*** Opening Material for this task ***

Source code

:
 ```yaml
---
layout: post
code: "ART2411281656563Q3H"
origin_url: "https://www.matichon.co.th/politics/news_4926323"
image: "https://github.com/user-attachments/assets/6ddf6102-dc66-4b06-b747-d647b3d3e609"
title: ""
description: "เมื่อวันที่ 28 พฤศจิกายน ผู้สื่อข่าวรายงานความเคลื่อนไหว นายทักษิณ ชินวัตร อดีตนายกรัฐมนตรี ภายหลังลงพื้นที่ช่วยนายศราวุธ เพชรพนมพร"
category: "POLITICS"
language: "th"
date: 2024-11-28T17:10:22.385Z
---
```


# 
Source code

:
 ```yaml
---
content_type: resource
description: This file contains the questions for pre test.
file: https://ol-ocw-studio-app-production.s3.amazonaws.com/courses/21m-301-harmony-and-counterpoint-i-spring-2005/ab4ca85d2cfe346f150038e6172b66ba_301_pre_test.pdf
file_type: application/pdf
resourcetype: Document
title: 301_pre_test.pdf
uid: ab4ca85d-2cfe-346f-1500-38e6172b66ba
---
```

*** Closing Material for this task ***

_Directions:_
What is needed here is an exact copy of all the records above.

_Response below:_
Source code

:
 ```yaml
---
layout: post
code: "ART2411281656563Q3H"
origin_url: "https://www.matichon.co.th/politics/news_4926323"
image: "https://github.com/user-attachments/assets/6ddf6102-dc66-4b06-b747-d647b3d3e609"
title: ""
description: "เมื่อวันที่ 28 พฤศจิกายน ผู้สื่อข่าวรายงานความเคลื่อนไหว นายทักษิณ ชินวัตร อดีตนายกรัฐมนตรี ภายหลังลงพื้นที่ช่วยนายศราวุธ เพชรพนมพร"
category: "POLITICS"
language: "th"
date: 2024-11-28T17:10:22.385Z
---
```


# 
Source code

:
 ```yaml
---
content_type: resource
description: This file contains the questions for pre test.
file: https://ol-ocw-studio-app-production.s3.amazonaws.com/courses/21m-301-harmony-and-counterpoint-i-spring-2005/ab4ca85d2cfe346f150038e6172b66ba_301_pre_test.pdf
file_type: application/pdf
resourcetype: Document
title: 301_pre_test.pdf
uid: ab4ca85d-2cfe-346f-1500-38e6172b66ba
---
```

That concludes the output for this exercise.